Skyrme-Random-Phase-Approximation description of E1 strength in 92-100Mo

TL;DR

This paper analyzes the E1 strength in Mo isotopes using a self-consistent SRPA model with various Skyrme forces, focusing on low-energy regions relevant for astrophysics, and finds deformation effects are modest below 12 MeV.

Contribution

It applies the SRPA model with multiple Skyrme forces to systematically study E1 strength in Mo isotopes, emphasizing low-energy behavior near particle thresholds.

Findings

Deformation has a modest effect on E1 strength below 12 MeV.

Skyrme forces differ in giant resonance description but agree below 12 MeV.
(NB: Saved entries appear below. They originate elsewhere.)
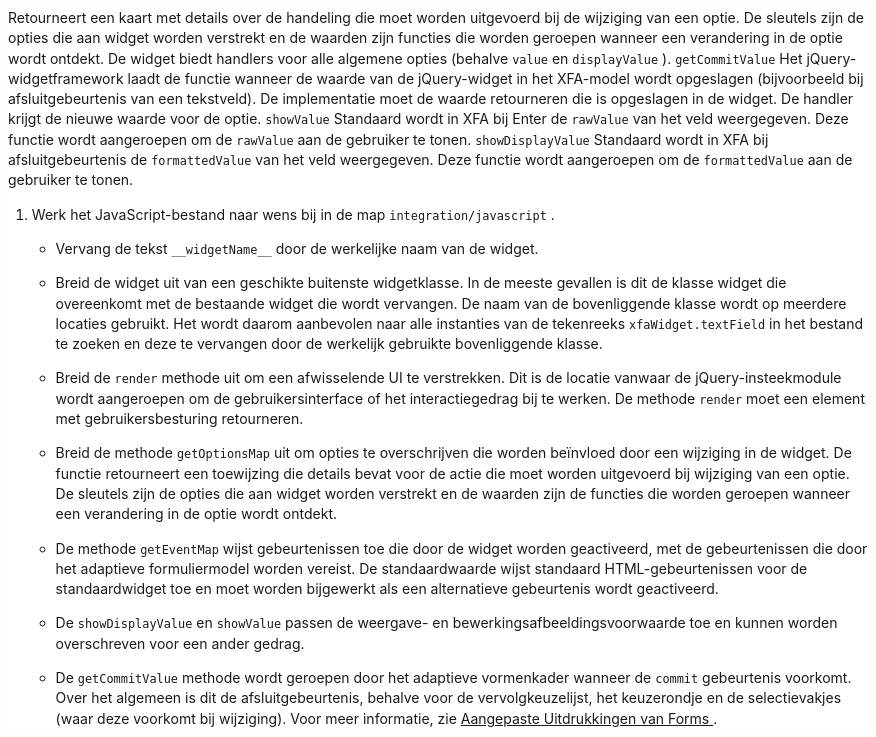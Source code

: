    <td>Retourneert een kaart met details over de handeling die moet worden uitgevoerd bij de wijziging van een optie. De sleutels zijn de opties die aan widget worden verstrekt en de waarden zijn functies die worden geroepen wanneer een verandering in de optie wordt ontdekt. De widget biedt handlers voor alle algemene opties (behalve <code>value</code> en <code>displayValue</code> ).</td>
  </tr>
  <tr>
   <td><code>getCommitValue</code></td>
   <td>Het jQuery-widgetframework laadt de functie wanneer de waarde van de jQuery-widget in het XFA-model wordt opgeslagen (bijvoorbeeld bij afsluitgebeurtenis van een tekstveld). De implementatie moet de waarde retourneren die is opgeslagen in de widget. De handler krijgt de nieuwe waarde voor de optie.</td>
  </tr>
  <tr>
   <td><code>showValue</code></td>
   <td>Standaard wordt in XFA bij Enter de <code>rawValue</code> van het veld weergegeven. Deze functie wordt aangeroepen om de <code>rawValue</code> aan de gebruiker te tonen. </td>
  </tr>
  <tr>
   <td><code>showDisplayValue</code></td>
   <td>Standaard wordt in XFA bij afsluitgebeurtenis de <code>formattedValue</code> van het veld weergegeven. Deze functie wordt aangeroepen om de <code>formattedValue</code> aan de gebruiker te tonen. </td>
  </tr>
 </tbody>
</table>

1. Werk het JavaScript-bestand naar wens bij in de map `integration/javascript` .

   * Vervang de tekst `__widgetName__` door de werkelijke naam van de widget.
   * Breid de widget uit van een geschikte buitenste widgetklasse. In de meeste gevallen is dit de klasse widget die overeenkomt met de bestaande widget die wordt vervangen. De naam van de bovenliggende klasse wordt op meerdere locaties gebruikt. Het wordt daarom aanbevolen naar alle instanties van de tekenreeks `xfaWidget.textField` in het bestand te zoeken en deze te vervangen door de werkelijk gebruikte bovenliggende klasse.
   * Breid de `render` methode uit om een afwisselende UI te verstrekken. Dit is de locatie vanwaar de jQuery-insteekmodule wordt aangeroepen om de gebruikersinterface of het interactiegedrag bij te werken. De methode `render` moet een element met gebruikersbesturing retourneren.

   * Breid de methode `getOptionsMap` uit om opties te overschrijven die worden beïnvloed door een wijziging in de widget. De functie retourneert een toewijzing die details bevat voor de actie die moet worden uitgevoerd bij wijziging van een optie. De sleutels zijn de opties die aan widget worden verstrekt en de waarden zijn de functies die worden geroepen wanneer een verandering in de optie wordt ontdekt.
   * De methode `getEventMap` wijst gebeurtenissen toe die door de widget worden geactiveerd, met de gebeurtenissen die door het adaptieve formuliermodel worden vereist. De standaardwaarde wijst standaard HTML-gebeurtenissen voor de standaardwidget toe en moet worden bijgewerkt als een alternatieve gebeurtenis wordt geactiveerd.
   * De `showDisplayValue` en `showValue` passen de weergave- en bewerkingsafbeeldingsvoorwaarde toe en kunnen worden overschreven voor een ander gedrag.

   * De `getCommitValue` methode wordt geroepen door het adaptieve vormenkader wanneer de `commit` gebeurtenis voorkomt. Over het algemeen is dit de afsluitgebeurtenis, behalve voor de vervolgkeuzelijst, het keuzerondje en de selectievakjes (waar deze voorkomt bij wijziging). Voor meer informatie, zie [ Aangepaste Uitdrukkingen van Forms ](../../forms/using/adaptive-form-expressions.md#p-value-commit-script-p).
E1 strength at 4-8 MeV is mainly from the tail of the giant resonance.

Abstract

The isovector dipole E1 strength in Mo isotopes with A=92,94,96,98,100 is analyzed within the self-consistent separable random-phase approximation (SRPA) model with Skyrme forces SkT6, SkM*, SLy6, and SkI3. The special attention is paid to the low-energy region near the particle thresholds (4-12 MeV), which is important for understanding of astrophysical processes. We show that, due to a compensation effect, the influence of nuclear deformation on E1 strength below 10-12 MeV is quite modest. At the same time, in agreement with previous predictions, the deformation increases the strength at higher energy. At 4-8 MeV the strength is mainly determined by the tail of E1 giant resonance. The four Skyrme forces differ in description of the whole giant resonance but give rather similar results below 12 MeV.